TO DO. In the entries that follow, the first line to write out is the one containing "fournis par les", and the last is the one containing "possible d’utiliser les". Reproduce that stretch exactly, with nothing before or after it.
┌─ SOURCE DATA
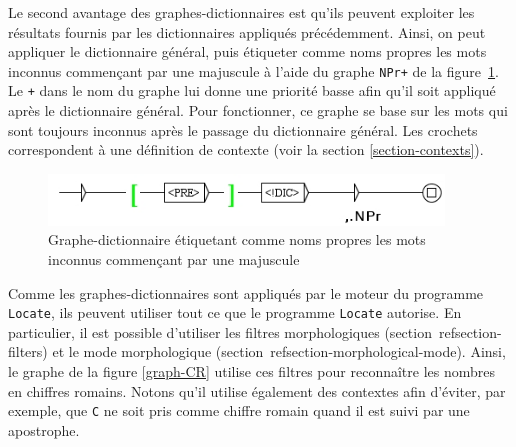 \bigskip
\noindent Le second avantage des graphes-dictionnaires est qu’ils peuvent exploiter les résultats
fournis par les dictionnaires appliqués précédemment. Ainsi, on peut appliquer le dictionnaire
général, puis étiqueter comme noms propres les mots inconnus commençant par une majuscule à l’aide
du graphe \verb$NPr+$ de la figure~\ref{graph-NPr}. Le \verb$+$ dans le nom du graphe lui donne une
priorité basse afin qu’il soit appliqué après le dictionnaire général. Pour fonctionner, ce graphe
se base sur les mots qui sont toujours inconnus après le passage du dictionnaire général. Les
crochets correspondent à une définition de contexte (voir la section \ref{section-contexts}).

\begin{figure}[!h]
\begin{center}
\includegraphics[width=10.5cm]{resources/img/fig3-13.png}
\caption{Graphe-dictionnaire étiquetant comme noms propres les mots inconnus commençant par une
majuscule
\label{graph-NPr}}
\end{center}
\end{figure}

\bigskip
\noindent Comme les graphes-dictionnaires sont appliqués par le moteur du programme \verb+Locate+,
ils peuvent utiliser tout ce que le programme \verb+Locate+ autorise. En particulier, il est
possible d’utiliser les filtres morphologiques (section~ref{section-filters}) et le mode morphologique (section~ref{section-morphological-mode}).
Ainsi, le graphe de la figure \ref{graph-CR} utilise ces filtres pour reconnaître les nombres en
chiffres romains. Notons qu’il utilise également des contextes afin d’éviter, par exemple, que
\verb+C+ ne soit pris comme chiffre romain quand il est suivi par une apostrophe.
└─
YOUR SOLUTION.
fournis par les dictionnaires appliqués précédemment. Ainsi, on peut appliquer le dictionnaire
général, puis étiqueter comme noms propres les mots inconnus commençant par une majuscule à l’aide
du graphe \verb$NPr+$ de la figure~\ref{graph-NPr}. Le \verb$+$ dans le nom du graphe lui donne une
priorité basse afin qu’il soit appliqué après le dictionnaire général. Pour fonctionner, ce graphe
se base sur les mots qui sont toujours inconnus après le passage du dictionnaire général. Les
crochets correspondent à une définition de contexte (voir la section \ref{section-contexts}).

\begin{figure}[!h]
\begin{center}
\includegraphics[width=10.5cm]{resources/img/fig3-13.png}
\caption{Graphe-dictionnaire étiquetant comme noms propres les mots inconnus commençant par une
majuscule
\label{graph-NPr}}
\end{center}
\end{figure}

\bigskip
\noindent Comme les graphes-dictionnaires sont appliqués par le moteur du programme \verb+Locate+,
ils peuvent utiliser tout ce que le programme \verb+Locate+ autorise. En particulier, il est
possible d’utiliser les filtres morphologiques (section~ref{section-filters}) et le mode morphologique (section~ref{section-morphological-mode}).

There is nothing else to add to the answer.